Diane (‘Die’) Després (Anne Dorval) is a 46 year old widow whose violently loopy son Steve (Antoine-Olivier Pilon) has been in and out of institutions due to his aggressive ADHD behaviour, and when he gets thrown out of another for burning down a cafeteria and injuring a student, she’s forced to live with the crazy bastard once again. Steve has an Oedipal rage thing going on and simultaneously adores and despises his Mommy, blaming her for his Dad’s death and their general lack of cash, and their chaotic lives take a turn when they meet neighbour Kyla (Suzanne Clément, looking weirdly like Yeardley Smith, the voice of Lisa Simpson), who lives across the street with a husband who treats her like crap. And this background in abuse means that Kyla isn’t going to put up with Steve’s nonsense, and when she stands up to him one afternoon in Die’s absence he almost respects her for a while, but soon the evil kid slips back into his old ways, attacking Mommy’s potential boyfriend, fighting and flirting with the local bad boys, and freaking out in foul-mouthed French (and the subtitles have a Hell of time making sense of what he’s saying too as, for example, the first time he meets Kyla he muses, “Her ass smells of f***in’ roses, it’s written in the stars!”).

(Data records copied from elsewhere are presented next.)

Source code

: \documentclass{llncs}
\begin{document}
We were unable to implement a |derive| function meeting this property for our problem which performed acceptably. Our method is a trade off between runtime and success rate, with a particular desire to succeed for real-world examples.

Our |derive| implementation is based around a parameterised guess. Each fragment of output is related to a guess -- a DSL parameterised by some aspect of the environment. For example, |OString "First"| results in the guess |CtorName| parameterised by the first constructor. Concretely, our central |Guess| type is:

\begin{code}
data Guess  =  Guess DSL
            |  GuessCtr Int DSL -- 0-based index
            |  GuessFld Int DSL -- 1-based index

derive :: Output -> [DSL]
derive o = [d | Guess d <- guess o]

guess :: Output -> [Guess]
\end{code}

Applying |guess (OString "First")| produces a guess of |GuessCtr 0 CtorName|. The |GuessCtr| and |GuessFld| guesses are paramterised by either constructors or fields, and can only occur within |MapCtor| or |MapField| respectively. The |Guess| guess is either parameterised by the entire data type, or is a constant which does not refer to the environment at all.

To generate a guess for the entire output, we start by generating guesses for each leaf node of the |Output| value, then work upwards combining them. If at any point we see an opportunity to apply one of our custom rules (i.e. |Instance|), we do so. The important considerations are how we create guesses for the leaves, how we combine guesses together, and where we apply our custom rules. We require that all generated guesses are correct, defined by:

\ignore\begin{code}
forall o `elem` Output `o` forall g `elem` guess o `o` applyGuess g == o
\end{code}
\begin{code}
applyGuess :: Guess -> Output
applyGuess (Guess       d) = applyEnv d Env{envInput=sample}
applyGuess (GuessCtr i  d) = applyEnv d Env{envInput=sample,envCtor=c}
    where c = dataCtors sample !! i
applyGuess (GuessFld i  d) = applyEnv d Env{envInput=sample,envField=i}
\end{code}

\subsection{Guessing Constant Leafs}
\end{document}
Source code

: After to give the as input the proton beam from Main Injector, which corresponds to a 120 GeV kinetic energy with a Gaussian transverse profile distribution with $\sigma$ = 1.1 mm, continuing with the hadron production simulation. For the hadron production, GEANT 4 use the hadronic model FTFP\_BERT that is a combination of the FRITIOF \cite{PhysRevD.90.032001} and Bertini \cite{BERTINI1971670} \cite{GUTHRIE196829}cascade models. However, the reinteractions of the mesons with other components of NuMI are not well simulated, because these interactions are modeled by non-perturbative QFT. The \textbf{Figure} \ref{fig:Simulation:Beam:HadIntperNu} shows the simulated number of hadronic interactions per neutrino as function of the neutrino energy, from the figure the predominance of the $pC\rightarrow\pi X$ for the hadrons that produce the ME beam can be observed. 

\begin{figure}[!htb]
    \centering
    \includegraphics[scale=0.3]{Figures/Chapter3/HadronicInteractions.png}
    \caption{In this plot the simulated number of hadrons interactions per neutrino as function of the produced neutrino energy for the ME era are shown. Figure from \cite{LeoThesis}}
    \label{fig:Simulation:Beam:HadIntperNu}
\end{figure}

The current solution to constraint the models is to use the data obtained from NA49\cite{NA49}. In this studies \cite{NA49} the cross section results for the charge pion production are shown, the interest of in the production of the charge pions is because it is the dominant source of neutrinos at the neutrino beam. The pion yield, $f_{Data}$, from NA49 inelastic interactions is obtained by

Needlessly and exhaustingly epic, Dolan’s film’s drawn-from-his-own-life and ‘queer cinema’-ish elements make it, for some, a risky pic to attack, but, well, that’s just too bad, as this is, at times, just about unbearable, with Steve such a despicable dickhead you long for the chance to kick his head in. But hang on: there is at least one startling trick here that redeems it from the indie scrap-heap, a perhaps never-seen-before technical stunt that’s deeply intriguing, seriously cinematic and impossible to discuss without giving it all away. So you might need to sit through the damn movie to see it, yo muthas.